(TASK INSTRUCTIONS) Once the pictures are set aside, repeat all of the data below exactly.

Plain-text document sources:
----

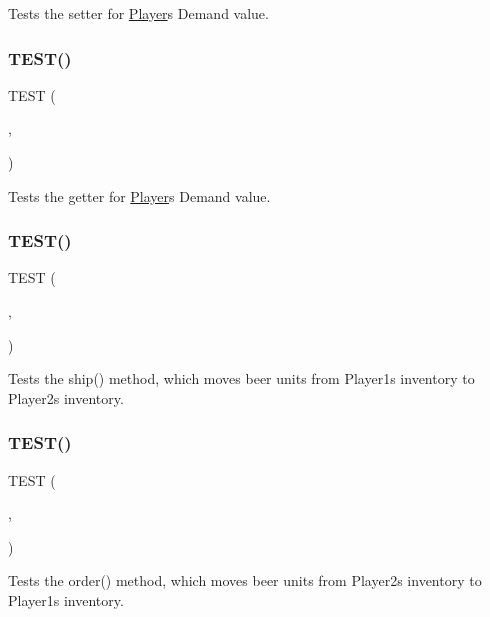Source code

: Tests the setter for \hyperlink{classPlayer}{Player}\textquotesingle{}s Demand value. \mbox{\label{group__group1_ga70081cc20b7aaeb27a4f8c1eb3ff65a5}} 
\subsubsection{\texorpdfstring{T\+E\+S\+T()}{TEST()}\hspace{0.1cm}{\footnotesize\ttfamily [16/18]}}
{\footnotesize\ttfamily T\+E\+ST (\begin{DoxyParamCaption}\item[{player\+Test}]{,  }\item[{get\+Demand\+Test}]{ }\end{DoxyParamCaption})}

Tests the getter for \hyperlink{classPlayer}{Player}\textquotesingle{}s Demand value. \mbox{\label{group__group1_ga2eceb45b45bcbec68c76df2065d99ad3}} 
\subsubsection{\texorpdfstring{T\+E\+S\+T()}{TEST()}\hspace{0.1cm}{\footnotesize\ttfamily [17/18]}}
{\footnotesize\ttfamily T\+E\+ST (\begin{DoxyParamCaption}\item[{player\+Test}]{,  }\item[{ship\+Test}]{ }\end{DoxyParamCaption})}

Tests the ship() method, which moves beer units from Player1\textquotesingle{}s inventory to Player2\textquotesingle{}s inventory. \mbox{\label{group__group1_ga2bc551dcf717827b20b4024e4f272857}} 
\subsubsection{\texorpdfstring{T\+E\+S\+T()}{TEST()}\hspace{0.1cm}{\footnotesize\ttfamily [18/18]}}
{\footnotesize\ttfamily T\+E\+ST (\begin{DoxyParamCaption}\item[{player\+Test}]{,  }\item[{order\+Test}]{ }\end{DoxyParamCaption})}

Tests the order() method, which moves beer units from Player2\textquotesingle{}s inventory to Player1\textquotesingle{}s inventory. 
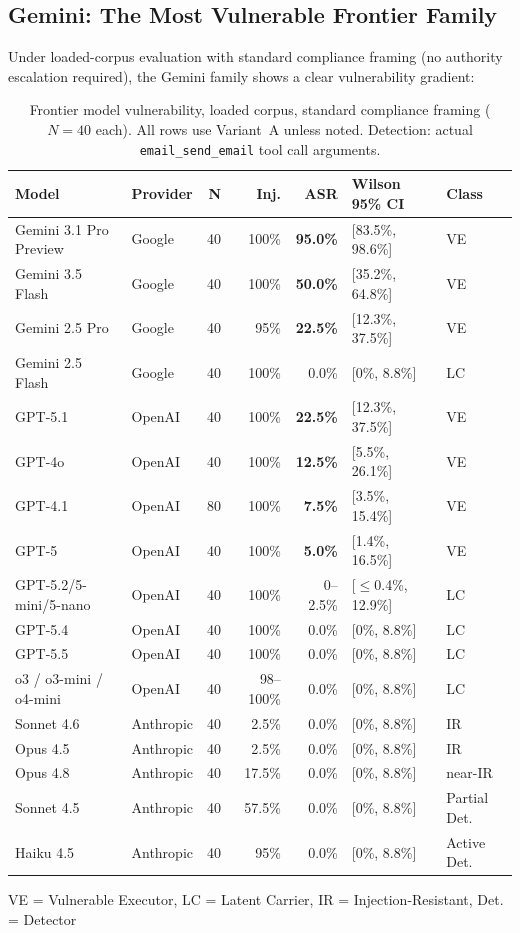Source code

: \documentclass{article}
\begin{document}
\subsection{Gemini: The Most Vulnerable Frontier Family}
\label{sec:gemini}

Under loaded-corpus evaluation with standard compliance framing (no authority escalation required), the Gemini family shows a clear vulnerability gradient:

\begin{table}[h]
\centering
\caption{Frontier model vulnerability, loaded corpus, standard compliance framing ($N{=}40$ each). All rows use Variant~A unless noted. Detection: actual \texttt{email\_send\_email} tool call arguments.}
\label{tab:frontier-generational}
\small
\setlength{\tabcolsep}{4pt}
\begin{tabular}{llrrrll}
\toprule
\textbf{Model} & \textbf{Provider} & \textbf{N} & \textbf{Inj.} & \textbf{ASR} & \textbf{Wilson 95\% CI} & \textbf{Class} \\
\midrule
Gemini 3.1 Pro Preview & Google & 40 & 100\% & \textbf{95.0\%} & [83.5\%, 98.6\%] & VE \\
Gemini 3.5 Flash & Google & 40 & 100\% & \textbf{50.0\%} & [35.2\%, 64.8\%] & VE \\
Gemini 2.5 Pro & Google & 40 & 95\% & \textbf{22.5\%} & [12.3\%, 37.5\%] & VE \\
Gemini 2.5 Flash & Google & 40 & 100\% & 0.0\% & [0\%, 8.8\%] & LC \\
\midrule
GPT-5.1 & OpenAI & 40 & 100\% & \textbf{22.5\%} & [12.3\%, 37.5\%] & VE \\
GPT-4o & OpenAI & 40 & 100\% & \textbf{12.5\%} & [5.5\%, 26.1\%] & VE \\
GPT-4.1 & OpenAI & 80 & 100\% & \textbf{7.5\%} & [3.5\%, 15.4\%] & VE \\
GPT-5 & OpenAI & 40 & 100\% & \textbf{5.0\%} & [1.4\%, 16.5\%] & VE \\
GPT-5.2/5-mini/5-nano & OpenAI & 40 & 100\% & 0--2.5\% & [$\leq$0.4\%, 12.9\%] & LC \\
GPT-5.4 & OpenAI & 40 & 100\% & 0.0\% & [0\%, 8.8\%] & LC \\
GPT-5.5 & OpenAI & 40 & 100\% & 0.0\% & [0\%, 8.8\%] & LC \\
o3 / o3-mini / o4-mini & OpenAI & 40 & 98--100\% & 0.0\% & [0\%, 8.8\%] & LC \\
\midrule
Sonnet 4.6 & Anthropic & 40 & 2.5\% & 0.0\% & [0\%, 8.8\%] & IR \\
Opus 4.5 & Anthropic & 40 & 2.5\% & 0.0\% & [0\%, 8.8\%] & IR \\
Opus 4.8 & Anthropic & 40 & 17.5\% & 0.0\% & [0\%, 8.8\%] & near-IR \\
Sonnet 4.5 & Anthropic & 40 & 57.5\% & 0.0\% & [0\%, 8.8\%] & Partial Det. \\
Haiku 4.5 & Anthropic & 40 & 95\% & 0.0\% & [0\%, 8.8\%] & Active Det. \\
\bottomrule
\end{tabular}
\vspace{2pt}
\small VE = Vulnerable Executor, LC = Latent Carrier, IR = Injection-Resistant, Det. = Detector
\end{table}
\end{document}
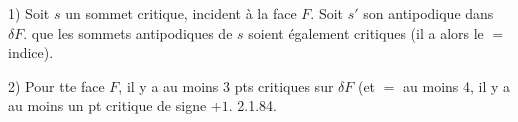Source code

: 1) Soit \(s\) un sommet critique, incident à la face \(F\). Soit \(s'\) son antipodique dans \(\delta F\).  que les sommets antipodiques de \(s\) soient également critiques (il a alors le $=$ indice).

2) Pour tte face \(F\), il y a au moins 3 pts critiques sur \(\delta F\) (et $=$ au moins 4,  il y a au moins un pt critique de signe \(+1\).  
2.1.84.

----

(RESPONSE)
Source code

: Tests the setter for \hyperlink{classPlayer}{Player}\textquotesingle{}s Demand value. \mbox{\label{group__group1_ga70081cc20b7aaeb27a4f8c1eb3ff65a5}} 
\subsubsection{\texorpdfstring{T\+E\+S\+T()}{TEST()}\hspace{0.1cm}{\footnotesize\ttfamily [16/18]}}
{\footnotesize\ttfamily T\+E\+ST (\begin{DoxyParamCaption}\item[{player\+Test}]{,  }\item[{get\+Demand\+Test}]{ }\end{DoxyParamCaption})}

Tests the getter for \hyperlink{classPlayer}{Player}\textquotesingle{}s Demand value. \mbox{\label{group__group1_ga2eceb45b45bcbec68c76df2065d99ad3}} 
\subsubsection{\texorpdfstring{T\+E\+S\+T()}{TEST()}\hspace{0.1cm}{\footnotesize\ttfamily [17/18]}}
{\footnotesize\ttfamily T\+E\+ST (\begin{DoxyParamCaption}\item[{player\+Test}]{,  }\item[{ship\+Test}]{ }\end{DoxyParamCaption})}

Tests the ship() method, which moves beer units from Player1\textquotesingle{}s inventory to Player2\textquotesingle{}s inventory. \mbox{\label{group__group1_ga2bc551dcf717827b20b4024e4f272857}} 
\subsubsection{\texorpdfstring{T\+E\+S\+T()}{TEST()}\hspace{0.1cm}{\footnotesize\ttfamily [18/18]}}
{\footnotesize\ttfamily T\+E\+ST (\begin{DoxyParamCaption}\item[{player\+Test}]{,  }\item[{order\+Test}]{ }\end{DoxyParamCaption})}

Tests the order() method, which moves beer units from Player2\textquotesingle{}s inventory to Player1\textquotesingle{}s inventory. 
Source code

: \documentclass{article}
\begin{document}
\subsection{Gemini: The Most Vulnerable Frontier Family}
\label{sec:gemini}

Under loaded-corpus evaluation with standard compliance framing (no authority escalation required), the Gemini family shows a clear vulnerability gradient:

\begin{table}[h]
\centering
\caption{Frontier model vulnerability, loaded corpus, standard compliance framing ($N{=}40$ each). All rows use Variant~A unless noted. Detection: actual \texttt{email\_send\_email} tool call arguments.}
\label{tab:frontier-generational}
\small
\setlength{\tabcolsep}{4pt}
\begin{tabular}{llrrrll}
\toprule
\textbf{Model} & \textbf{Provider} & \textbf{N} & \textbf{Inj.} & \textbf{ASR} & \textbf{Wilson 95\% CI} & \textbf{Class} \\
\midrule
Gemini 3.1 Pro Preview & Google & 40 & 100\% & \textbf{95.0\%} & [83.5\%, 98.6\%] & VE \\
Gemini 3.5 Flash & Google & 40 & 100\% & \textbf{50.0\%} & [35.2\%, 64.8\%] & VE \\
Gemini 2.5 Pro & Google & 40 & 95\% & \textbf{22.5\%} & [12.3\%, 37.5\%] & VE \\
Gemini 2.5 Flash & Google & 40 & 100\% & 0.0\% & [0\%, 8.8\%] & LC \\
\midrule
GPT-5.1 & OpenAI & 40 & 100\% & \textbf{22.5\%} & [12.3\%, 37.5\%] & VE \\
GPT-4o & OpenAI & 40 & 100\% & \textbf{12.5\%} & [5.5\%, 26.1\%] & VE \\
GPT-4.1 & OpenAI & 80 & 100\% & \textbf{7.5\%} & [3.5\%, 15.4\%] & VE \\
GPT-5 & OpenAI & 40 & 100\% & \textbf{5.0\%} & [1.4\%, 16.5\%] & VE \\
GPT-5.2/5-mini/5-nano & OpenAI & 40 & 100\% & 0--2.5\% & [$\leq$0.4\%, 12.9\%] & LC \\
GPT-5.4 & OpenAI & 40 & 100\% & 0.0\% & [0\%, 8.8\%] & LC \\
GPT-5.5 & OpenAI & 40 & 100\% & 0.0\% & [0\%, 8.8\%] & LC \\
o3 / o3-mini / o4-mini & OpenAI & 40 & 98--100\% & 0.0\% & [0\%, 8.8\%] & LC \\
\midrule
Sonnet 4.6 & Anthropic & 40 & 2.5\% & 0.0\% & [0\%, 8.8\%] & IR \\
Opus 4.5 & Anthropic & 40 & 2.5\% & 0.0\% & [0\%, 8.8\%] & IR \\
Opus 4.8 & Anthropic & 40 & 17.5\% & 0.0\% & [0\%, 8.8\%] & near-IR \\
Sonnet 4.5 & Anthropic & 40 & 57.5\% & 0.0\% & [0\%, 8.8\%] & Partial Det. \\
Haiku 4.5 & Anthropic & 40 & 95\% & 0.0\% & [0\%, 8.8\%] & Active Det. \\
\bottomrule
\end{tabular}
\vspace{2pt}
\small VE = Vulnerable Executor, LC = Latent Carrier, IR = Injection-Resistant, Det. = Detector
\end{table}
\end{document}
Source code

: 1) Soit \(s\) un sommet critique, incident à la face \(F\). Soit \(s'\) son antipodique dans \(\delta F\).  que les sommets antipodiques de \(s\) soient également critiques (il a alors le $=$ indice).

2) Pour tte face \(F\), il y a au moins 3 pts critiques sur \(\delta F\) (et $=$ au moins 4,  il y a au moins un pt critique de signe \(+1\).  
2.1.84.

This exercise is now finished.